● What this task involves: Report, word for word, every line of the material that contains "category".

● Stored data:

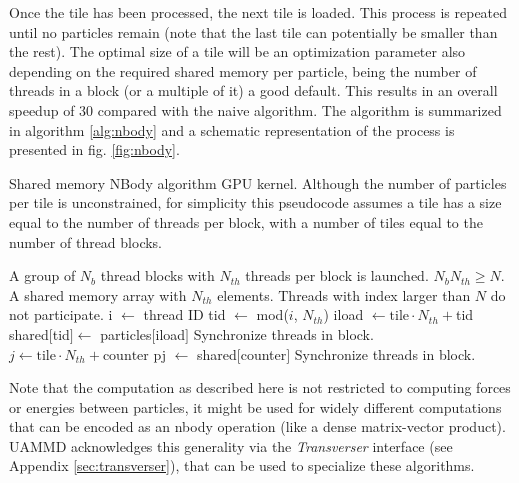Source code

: \documentclass[ twoside,openright,titlepage,numbers=noenddot,%
headinclude,footinclude,cleardoublepage=empty,abstract=on,
BCOR=5mm,paper=a4,fontsize=11pt, dvipsnames
]{scrreprt}
\newcommand{\uammd}{\gls{UAMMD}\xspace}
\begin{document}
Once the tile has been processed, the next tile is loaded. This process is repeated until no particles remain (note that the last tile can potentially be smaller than the rest).
The optimal size of a tile will be an optimization parameter also depending on the required shared memory per particle, being the number of threads in a block (or a multiple of it) a good default.
This results in an overall speedup of 30 compared with the naive algorithm. 
The algorithm is summarized in algorithm \ref{alg:nbody} and a schematic representation of the process is presented in fig. \ref{fig:nbody}.
\begin{algorithm}[H]
  \caption{Shared memory NBody algorithm GPU kernel. Although the number of particles per tile is unconstrained, for simplicity this pseudocode assumes a tile has a size equal to the number of threads per block, with a number of tiles equal to the number of thread blocks.} \label{alg:nbody}
  \begin{algorithmic}[1]
    \Require
    \Statex A group of $N_b$ thread blocks with $N_{th}$ threads per block is launched.
    \Statex $N_bN_{th}\ge N$.
    \Statex A shared memory array with $N_{th}$ elements.
    \Ensure
    \Statex Threads with index larger than $N$ do not participate.
    \State i $\gets$ thread ID 
    \State tid $\gets$ mod($i$, $N_{th}$) 
    \State iload $\gets \text{tile}\cdot N_{th}+$tid
    \State shared$[$tid$]\gets$ particles$[$iload$]$
    \State Synchronize threads in block. 
    \State $j \gets \text{tile}\cdot N_{th} + \text{counter}$
    \State pj $\gets$ shared$[$counter$]$
    \EndFor
    \State Synchronize threads in block. 
    \EndFor
  \end{algorithmic}
\end{algorithm}

Note that the computation as described here is not restricted to computing forces or energies between particles, it might be used for widely different computations that can be encoded as an nbody operation (like a dense matrix-vector product).
\uammd acknowledges this generality via the \emph{Transverser} interface (see Appendix \ref{sec:transverser}), that can be used to specialize these algorithms.
\end{document}
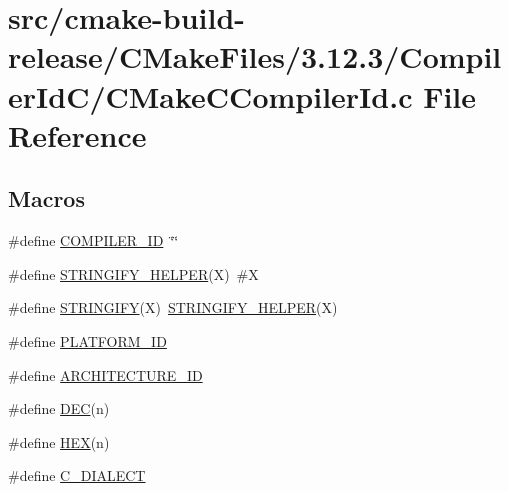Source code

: \hypertarget{cmake-build-release_2CMakeFiles_23_812_83_2CompilerIdC_2CMakeCCompilerId_8c}{}\section{src/cmake-\/build-\/release/\+C\+Make\+Files/3.12.3/\+Compiler\+Id\+C/\+C\+Make\+C\+Compiler\+Id.c File Reference}
\label{cmake-build-release_2CMakeFiles_23_812_83_2CompilerIdC_2CMakeCCompilerId_8c}
\subsection*{Macros}
\begin{DoxyCompactItemize}
\item 
\#define \hyperlink{cmake-build-release_2CMakeFiles_23_812_83_2CompilerIdC_2CMakeCCompilerId_8c_a81dee0709ded976b2e0319239f72d174}{C\+O\+M\+P\+I\+L\+E\+R\+\_\+\+ID}~\char`\"{}\char`\"{}
\item 
\#define \hyperlink{cmake-build-release_2CMakeFiles_23_812_83_2CompilerIdC_2CMakeCCompilerId_8c_a2ae9b72bb13abaabfcf2ee0ba7d3fa1d}{S\+T\+R\+I\+N\+G\+I\+F\+Y\+\_\+\+H\+E\+L\+P\+ER}(X)~\#X
\item 
\#define \hyperlink{cmake-build-release_2CMakeFiles_23_812_83_2CompilerIdC_2CMakeCCompilerId_8c_a43e1cad902b6477bec893cb6430bd6c8}{S\+T\+R\+I\+N\+G\+I\+FY}(X)~\hyperlink{cmake-build-release_2CMakeFiles_23_812_83_2CompilerIdCXX_2CMakeCXXCompilerId_8cpp_a2ae9b72bb13abaabfcf2ee0ba7d3fa1d}{S\+T\+R\+I\+N\+G\+I\+F\+Y\+\_\+\+H\+E\+L\+P\+ER}(X)
\item 
\#define \hyperlink{cmake-build-release_2CMakeFiles_23_812_83_2CompilerIdC_2CMakeCCompilerId_8c_adbc5372f40838899018fadbc89bd588b}{P\+L\+A\+T\+F\+O\+R\+M\+\_\+\+ID}
\item 
\#define \hyperlink{cmake-build-release_2CMakeFiles_23_812_83_2CompilerIdC_2CMakeCCompilerId_8c_aba35d0d200deaeb06aee95ca297acb28}{A\+R\+C\+H\+I\+T\+E\+C\+T\+U\+R\+E\+\_\+\+ID}
\item 
\#define \hyperlink{cmake-build-release_2CMakeFiles_23_812_83_2CompilerIdC_2CMakeCCompilerId_8c_ad1280362da42492bbc11aa78cbf776ad}{D\+EC}(n)
\item 
\#define \hyperlink{cmake-build-release_2CMakeFiles_23_812_83_2CompilerIdC_2CMakeCCompilerId_8c_a46d5d95daa1bef867bd0179594310ed5}{H\+EX}(n)
\item 
\#define \hyperlink{cmake-build-release_2CMakeFiles_23_812_83_2CompilerIdC_2CMakeCCompilerId_8c_a07f8e5783674099cd7f5110e22a78cdb}{C\+\_\+\+D\+I\+A\+L\+E\+CT}
\end{DoxyCompactItemize}
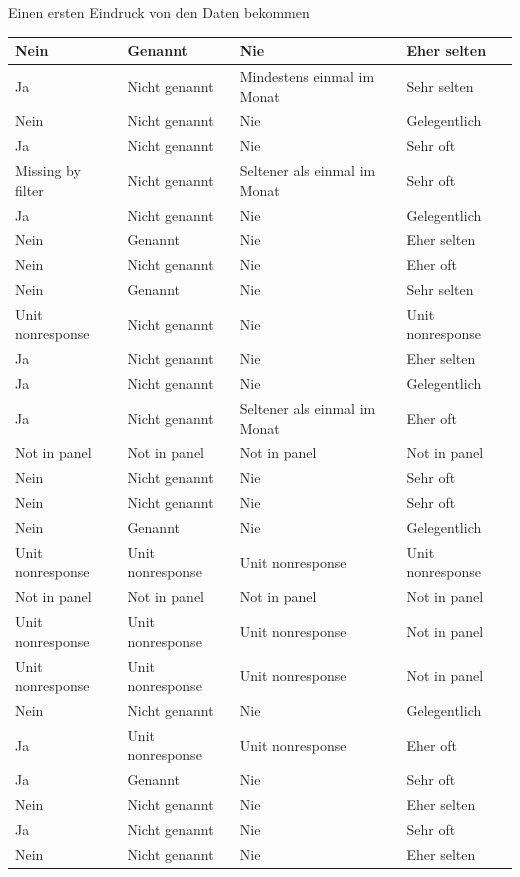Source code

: \documentclass[ignorenonframetext,]{beamer}
\begin{document}
\begin{frame}{Einen ersten Eindruck von den Daten bekommen}
\begin{tabular}{l|l|l|l}
\hline
Nein & Genannt & Nie & Eher selten\\
\hline
Ja & Nicht genannt & Mindestens einmal im Monat & Sehr selten\\
\hline
Nein & Nicht genannt & Nie & Gelegentlich\\
\hline
Ja & Nicht genannt & Nie & Sehr oft\\
\hline
Missing by filter & Nicht genannt & Seltener als einmal im Monat & Sehr oft\\
\hline
Ja & Nicht genannt & Nie & Gelegentlich\\
\hline
Nein & Genannt & Nie & Eher selten\\
\hline
Nein & Nicht genannt & Nie & Eher oft\\
\hline
Nein & Genannt & Nie & Sehr selten\\
\hline
Unit nonresponse & Nicht genannt & Nie & Unit nonresponse\\
\hline
Ja & Nicht genannt & Nie & Eher selten\\
\hline
Ja & Nicht genannt & Nie & Gelegentlich\\
\hline
Ja & Nicht genannt & Seltener als einmal im Monat & Eher oft\\
\hline
Not in panel & Not in panel & Not in panel & Not in panel\\
\hline
Nein & Nicht genannt & Nie & Sehr oft\\
\hline
Nein & Nicht genannt & Nie & Sehr oft\\
\hline
Nein & Genannt & Nie & Gelegentlich\\
\hline
Unit nonresponse & Unit nonresponse & Unit nonresponse & Unit nonresponse\\
\hline
Not in panel & Not in panel & Not in panel & Not in panel\\
\hline
Unit nonresponse & Unit nonresponse & Unit nonresponse & Not in panel\\
\hline
Unit nonresponse & Unit nonresponse & Unit nonresponse & Not in panel\\
\hline
Nein & Nicht genannt & Nie & Gelegentlich\\
\hline
Ja & Unit nonresponse & Unit nonresponse & Eher oft\\
\hline
Ja & Genannt & Nie & Sehr oft\\
\hline
Nein & Nicht genannt & Nie & Eher selten\\
\hline
Ja & Nicht genannt & Nie & Sehr oft\\
\hline
Nein & Nicht genannt & Nie & Eher selten\\

\end{tabular}
\end{frame}
\end{document}
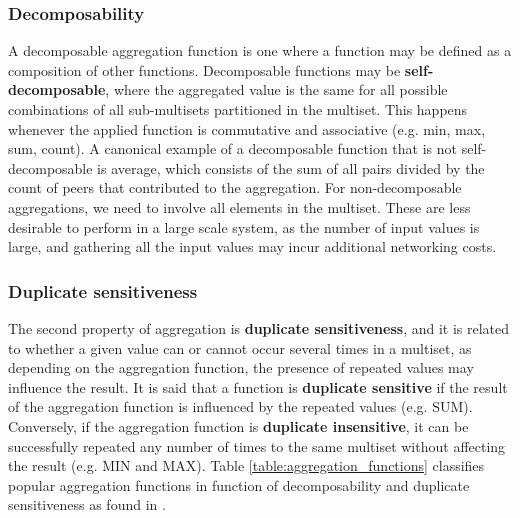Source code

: \subsubsection*{Decomposability}

A decomposable aggregation function is one where a function may be defined as a composition of other functions. Decomposable functions may be \textbf{self-decomposable}, where the aggregated value is the same for all possible combinations of all sub-multisets partitioned in the multiset. This happens whenever the applied function is commutative and associative (e.g. min, max, sum, count). A canonical example of a decomposable function that is not self-decomposable is average, which consists of the sum of all pairs divided by the count of peers that contributed to the aggregation. For non-decomposable aggregations, we need to involve all elements in the multiset. These are less desirable to perform in a large scale system, as the number of input values is large, and gathering all the input values may incur additional networking costs.


\subsubsection*{Duplicate sensitiveness}

The second property of aggregation is \textbf{duplicate sensitiveness}, and it is related to whether a given value can or cannot occur several times in a multiset, as depending on the aggregation function, the presence of repeated values may influence the result. It is said that a function is \textbf{duplicate sensitive} if the result of the aggregation function is influenced by the repeated values (e.g. SUM). Conversely, if the aggregation function is \textbf{duplicate insensitive}, it can be successfully repeated any number of times to the same multiset without affecting the result (e.g. MIN and MAX). Table \ref{table:aggregation_functions} classifies popular aggregation functions in function of decomposability and duplicate sensitiveness as found in \cite{DBLP:journals/corr/abs-1110-0725}.

\begin{table}[]
    \centering
    \caption{Decomposability and duplicate sensitiveness of aggregation functions}
    \label{table:aggregation_functions}
\end{table}

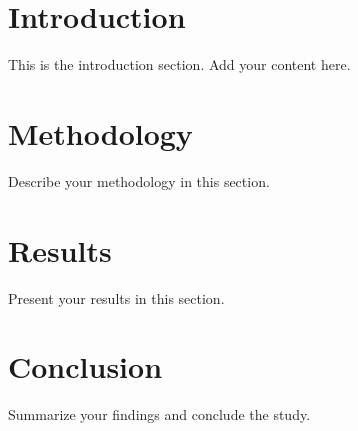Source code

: \documentclass{article}%
\begin{document}
\section{Introduction}%
\label{sec:Introduction}%

%
This is the introduction section. Add your content here.%
\section{Methodology}%
\label{sec:Methodology}%

%
Describe your methodology in this section.%
\section{Results}%
\label{sec:Results}%

%
Present your results in this section.%
\section{Conclusion}%
\label{sec:Conclusion}%

%
Summarize your findings and conclude the study.%
\end{document}
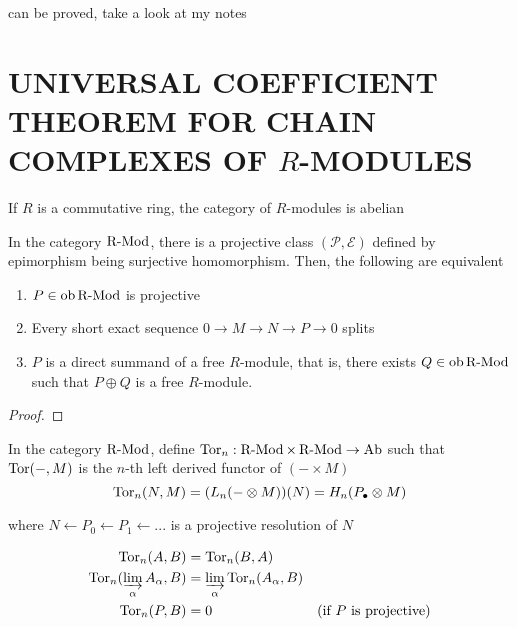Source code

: \documentclass{article}
\begin{document}
\begin{longproof}
    can be proved, take a look at my notes
\end{longproof}

\section{UNIVERSAL COEFFICIENT THEOREM FOR CHAIN COMPLEXES OF $R$-MODULES}

\begin{remark}
    If $R$ is a commutative ring, the category of $R$-modules is abelian
\end{remark}

\begin{remark}
    In the category $\operatorname{R-Mod}$, there is a projective class $(\mathcal{P}, \mathcal{E})$ defined by epimorphism being surjective homomorphism. Then, the following are equivalent
    \begin{enumerate}
        \item $P \in \operatorname{ob} \operatorname{R-Mod}$ is projective
        \item Every short exact sequence $0 \to M \to N \to P \to 0$ splits
        \item $P$ is a direct summand of a free $R$-module, that is, there exists $Q \in \operatorname{ob} \operatorname{R-Mod}$ such that $P \oplus Q$ is a free $R$-module.
    \end{enumerate}    
\end{remark}

\begin{proof}
\end{proof}

\begin{definition}
    In the category $\operatorname{R-Mod}$, define $\operatorname{Tor}_n: \operatorname{R-Mod} \times \operatorname{R-Mod} \to \operatorname{Ab}$ such that $\operatorname{Tor}(-, M)$ is the $n$-th left derived functor of $(- \times M)$
    $$
        \operatorname{Tor}_n(N, M) = (L_n (- \otimes M))(N) = H_n(P_\bullet \otimes M)
    $$

    where $N \leftarrow P_0 \leftarrow P_1 \leftarrow ...$ is a projective resolution of $N$
\end{definition}

\begin{remark}
    \begin{align*}
        \operatorname{Tor}_n(A, B) &= \operatorname{Tor}_n(B, A) \\
        \operatorname{Tor}_n (\varinjlim_\alpha A_\alpha, B) &= \varinjlim_\alpha \operatorname{Tor}_n (A_\alpha, B) \\
        \operatorname{Tor}_n(P, B) &= 0 &\text{(if $P$ is projective)} \\
    \end{align*}
\end{remark}
\end{document}
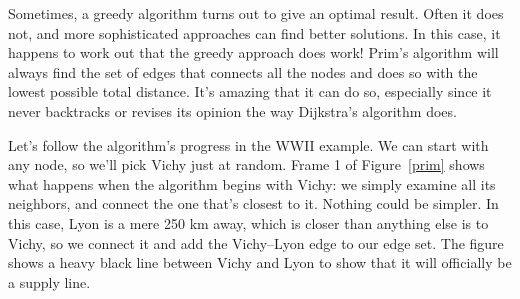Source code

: Sometimes, a greedy algorithm turns out to give an optimal result. Often it
does not, and more sophisticated approaches can find better solutions.  In
this case, it happens to work out that the greedy approach does work!
Prim's algorithm will always find the set of edges that connects all the
nodes and does so with the lowest possible total distance. It's amazing
that it can do so, especially since it never backtracks or revises its
opinion the way Dijkstra's algorithm does.

Let's follow the algorithm's progress in the WWII example. We can start
with any node, so we'll pick Vichy just at random. Frame 1 of
Figure~\ref{prim} shows what happens when the algorithm begins with Vichy:
we simply examine all its neighbors, and connect the one that's closest to
it. Nothing could be simpler. In this case, Lyon is a mere 250 km away,
which is closer than anything else is to Vichy, so we connect it and add
the Vichy--Lyon edge to our edge set. The figure shows a heavy black line
between Vichy and Lyon to show that it will officially be a supply line.

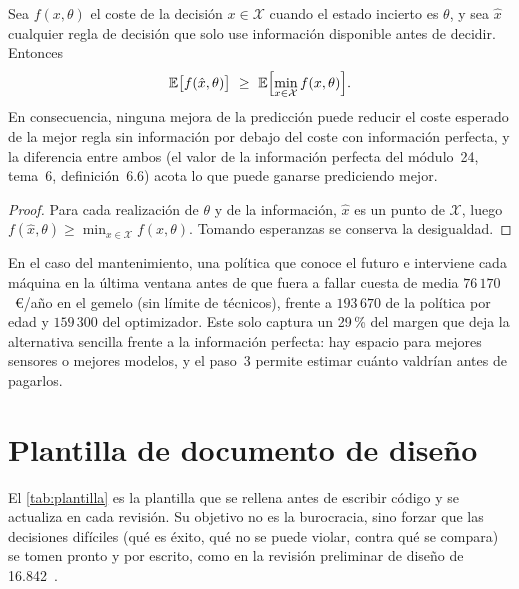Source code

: \begin{proposicion}\label{prop:techo}
Sea $f(x,\theta)$ el coste de la decisión $x\in\mathcal{X}$ cuando el estado incierto es $\theta$, y sea $\hat x$ cualquier regla de decisión que solo use información disponible antes de decidir. Entonces
\[
\E\bigl[f(\hat x,\theta)\bigr]\ \ge\ \E\Bigl[\min_{x\in\mathcal{X}}f(x,\theta)\Bigr].
\]
En consecuencia, ninguna mejora de la predicción puede reducir el coste esperado de la mejor regla sin información por debajo del coste con información perfecta, y la diferencia entre ambos (el valor de la información perfecta del módulo~24, tema~6, definición~6.6) acota lo que puede ganarse prediciendo mejor.
\end{proposicion}

\begin{proof}
Para cada realización de $\theta$ y de la información, $\hat x$ es un punto de $\mathcal{X}$, luego $f(\hat x,\theta)\ge\min_{x\in\mathcal{X}}f(x,\theta)$. Tomando esperanzas se conserva la desigualdad.
\end{proof}

En el caso del mantenimiento, una política que conoce el futuro e interviene cada máquina en la última ventana antes de que fuera a fallar cuesta de media $76\,170$~€/año en el gemelo (sin límite de técnicos), frente a $193\,670$ de la política por edad y $159\,300$ del optimizador. Este solo captura un 29\,\% del margen que deja la alternativa sencilla frente a la información perfecta: hay espacio para mejores sensores o mejores modelos, y el paso~3 permite estimar cuánto valdrían antes de pagarlos.

\section{Plantilla de documento de diseño}

El \cref{tab:plantilla} es la plantilla que se rellena antes de escribir código y se actualiza en cada revisión. Su objetivo no es la burocracia, sino forzar que las decisiones difíciles (qué es éxito, qué no se puede violar, contra qué se compara) se tomen pronto y por escrito, como en la revisión preliminar de diseño de 16.842~\cite{mit16842}.

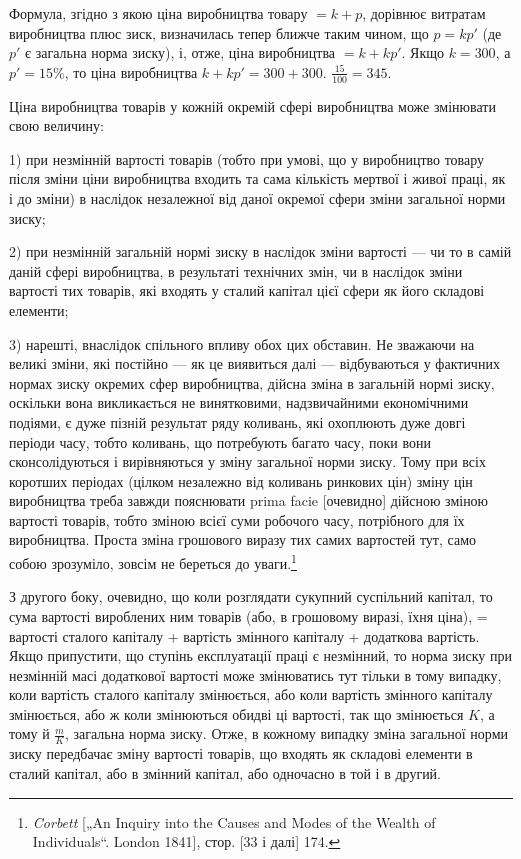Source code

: Формула, згідно з якою ціна виробництва товару $= k + p$,
дорівнює витратам виробництва плюс зиск, визначилась тепер
ближче таким чином, що $p = kp'$ (де $p'$ є загальна норма зиску),
і, отже, ціна виробництва $= k + kp'$. Якщо $k = 300$, а $p' = 15\%$,
то ціна виробництва $k + kp' = 300 + 300$. $\frac{15}{100} = 345$.

Ціна виробництва товарів у кожній окремій сфері виробництва може змінювати свою величину:

1) при незмінній вартості товарів (тобто при умові, що у виробництво товару після зміни ціни
виробництва входить та сама
кількість мертвої і живої праці, як і до зміни) в наслідок незалежної від даної окремої сфери зміни
загальної норми зиску;

2) при незмінній загальній нормі зиску в наслідок зміни вартості — чи то в самій даній сфері
виробництва, в результаті
технічних змін, чи в наслідок зміни вартості тих товарів, які
входять у сталий капітал цієї сфери як його складові елементи;

3) нарешті, внаслідок спільного впливу обох цих обставин.
Не зважаючи на великі зміни, які постійно — як це виявиться
далі — відбуваються у фактичних нормах зиску окремих сфер
виробництва, дійсна зміна в загальній нормі зиску, оскільки
вона викликається не винятковими, надзвичайними економічними
подіями, є дуже пізній результат ряду коливань, які охоплюють
дуже довгі періоди часу, тобто коливань, що потребують багато часу, поки вони сконсолідуються і
вирівняються у зміну
загальної норми зиску. Тому при всіх коротших періодах (цілком незалежно від коливань ринкових цін)
зміну цін виробництва
треба завжди пояснювати prima facie [очевидно] дійсною зміною
вартості товарів, тобто зміною всієї суми робочого часу, потрібного для їх виробництва. Проста зміна
грошового виразу тих самих вартостей тут, само собою зрозуміло, зовсім не береться до уваги.\footnote{
\emph{Corbett} [„An Inquiry into the Causes and Modes of the Wealth of Individuals“.
London 1841], стор. [33 і далі] 174.
}

З другого боку, очевидно, що коли розглядати сукупний
суспільний капітал, то сума вартості вироблених ним товарів
(або, в грошовому виразі, їхня ціна), = вартості сталого капіталу + вартість змінного капіталу +
додаткова вартість. Якщо припустити, що ступінь експлуатації праці є незмінний, то норма зиску
при незмінній масі додаткової вартості може змінюватись тут
тільки в тому випадку, коли вартість сталого капіталу змінюється,
або коли вартість змінного капіталу змінюється, або ж коли змінюються обидві ці вартості, так що
змінюється $K$, а тому й $\frac{m}{K}$, загальна норма зиску. Отже, в кожному випадку зміна загальної
норми зиску передбачає зміну вартості товарів, що входять як
складові елементи в сталий капітал, або в змінний капітал, або
одночасно в той і в другий.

● Output of the exercise:
    If $R$ is a commutative ring, the category of $R$-modules is abelian
    In the category $\operatorname{R-Mod}$, there is a projective class $(\mathcal{P}, \mathcal{E})$ defined by epimorphism being surjective homomorphism. Then, the following are equivalent
    In the category $\operatorname{R-Mod}$, define $\operatorname{Tor}_n: \operatorname{R-Mod} \times \operatorname{R-Mod} \to \operatorname{Ab}$ such that $\operatorname{Tor}(-, M)$ is the $n$-th left derived functor of $(- \times M)$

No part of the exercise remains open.